So in short, the calling is complete. SG&A as Scott mentioned has been right sized, and we are ready to move forward, and let’s talk about how we’re going to do that.

Regarding franchising, we now have five units that are either under construction or about to break ground in our franchise system, including one here in Boston. The focus of this team specific to our franchisees is very simple, we need to ensure that they are profitable, so we are passionately working with our franchises to make sure that they can leverage what we know works in a Così restaurant. We also want to make sure that each of our franchisees is in, that they are engaged, in one case we knew that the franchisee didn’t want to be part of our system and they are no longer part of our system, we did takeover one franchised restaurant in the last 30 days. We know we have a replicatable economic model, and we are – we have had this dialogue with many franchisees and prospects about buying some of our company stores, but I want everyone to be very clear about something, I’m not going to give them away. We are in dialogue with existing franchisees about certain markets, individual restaurants, which if it’s good for the company, we’ll consider selling those restaurants.

Regarding our company operations, we do have one unit under construction in the Chicago market, and as I mentioned before, we are seeing significant comp gains with the markets where we have – what I’ll call early adapters. There were four key strategic initiatives that are in play right now.

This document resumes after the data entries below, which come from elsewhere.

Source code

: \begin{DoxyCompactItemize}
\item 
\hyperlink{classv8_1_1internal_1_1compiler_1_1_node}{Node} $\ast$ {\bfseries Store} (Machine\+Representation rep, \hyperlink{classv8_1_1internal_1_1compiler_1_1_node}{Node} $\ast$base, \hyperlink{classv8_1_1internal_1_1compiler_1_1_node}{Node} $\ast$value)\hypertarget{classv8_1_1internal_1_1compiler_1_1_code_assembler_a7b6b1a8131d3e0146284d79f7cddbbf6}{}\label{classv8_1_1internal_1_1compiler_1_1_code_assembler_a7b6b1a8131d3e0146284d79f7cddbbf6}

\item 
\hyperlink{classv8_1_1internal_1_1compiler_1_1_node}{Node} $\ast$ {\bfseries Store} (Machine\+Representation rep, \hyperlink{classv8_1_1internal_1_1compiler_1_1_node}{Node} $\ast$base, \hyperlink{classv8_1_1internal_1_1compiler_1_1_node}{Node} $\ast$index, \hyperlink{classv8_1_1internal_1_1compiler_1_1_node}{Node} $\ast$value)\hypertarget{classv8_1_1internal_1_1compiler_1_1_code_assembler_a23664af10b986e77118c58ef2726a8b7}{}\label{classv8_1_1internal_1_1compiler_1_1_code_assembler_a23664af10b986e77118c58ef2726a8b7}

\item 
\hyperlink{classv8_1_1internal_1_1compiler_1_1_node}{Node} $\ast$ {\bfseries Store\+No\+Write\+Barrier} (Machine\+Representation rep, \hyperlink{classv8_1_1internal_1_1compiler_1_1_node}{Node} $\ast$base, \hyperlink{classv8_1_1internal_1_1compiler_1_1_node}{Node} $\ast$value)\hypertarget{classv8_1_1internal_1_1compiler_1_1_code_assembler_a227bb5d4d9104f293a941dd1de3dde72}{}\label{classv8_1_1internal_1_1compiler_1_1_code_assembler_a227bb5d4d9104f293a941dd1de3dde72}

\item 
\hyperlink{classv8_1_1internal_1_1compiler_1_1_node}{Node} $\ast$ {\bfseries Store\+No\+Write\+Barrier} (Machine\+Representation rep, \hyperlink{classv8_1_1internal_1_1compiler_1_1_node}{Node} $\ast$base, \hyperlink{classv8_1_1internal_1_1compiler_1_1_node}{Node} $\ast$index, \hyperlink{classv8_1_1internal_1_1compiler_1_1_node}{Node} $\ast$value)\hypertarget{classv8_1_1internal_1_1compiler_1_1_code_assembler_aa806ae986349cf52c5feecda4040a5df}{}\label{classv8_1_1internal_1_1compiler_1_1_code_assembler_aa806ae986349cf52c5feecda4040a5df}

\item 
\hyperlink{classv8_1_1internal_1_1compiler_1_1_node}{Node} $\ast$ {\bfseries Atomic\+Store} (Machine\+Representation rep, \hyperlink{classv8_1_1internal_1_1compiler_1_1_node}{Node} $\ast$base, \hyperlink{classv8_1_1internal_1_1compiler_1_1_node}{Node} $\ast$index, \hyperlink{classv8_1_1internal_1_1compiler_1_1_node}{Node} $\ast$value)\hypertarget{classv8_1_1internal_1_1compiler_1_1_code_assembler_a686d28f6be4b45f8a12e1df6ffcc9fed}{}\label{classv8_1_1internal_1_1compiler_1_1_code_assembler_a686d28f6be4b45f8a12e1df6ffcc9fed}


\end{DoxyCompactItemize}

The first is the continued deployment of that operating system I referenced, we know what resonates with our guest, and we’re further refining that system and it’s been deployed. The second is that we are right sizing our menu, there are a number of initiatives that I won’t go into great length about here but know that collinearly we’re focused on three areas; we’re leveraging the healthy halo of Così, we’ll continue to see some great new products that leveraged that healthy halo, as well as the culinary forward position that we have as a brand. I mentioned last quarter that we have a menu board strategy in place that we’ve engaged King-Casey, and that project is well underway. The third area is physical plan, we know that a lot of the restaurants within our portfolio need attention, and we’ve deployed a refresh strategy across the system that we’ll continue to advise you on updates as the year progresses. The fourth is a marketing strategy that we’ve had in test now for 60 days that we’re seeing significant gains where we’ve tested, that will continue to deploy specifically in our suburban restaurants as the year continues.

As I begin to wrap this up, I offer this; Così is a tremendous brand, we are doing everything possible to fully realize the untapped potential of this brand. Specifically, everything we do is strategic in nature; we invested a sizeable amount of money last quarter to ensure that this is a healthy, viable, passionate concept. The results that we see continually are improving, I’m enthused by the trend line that we see, and I hope you are as well.

And operator, I’d ask now that we’d open this up to questions.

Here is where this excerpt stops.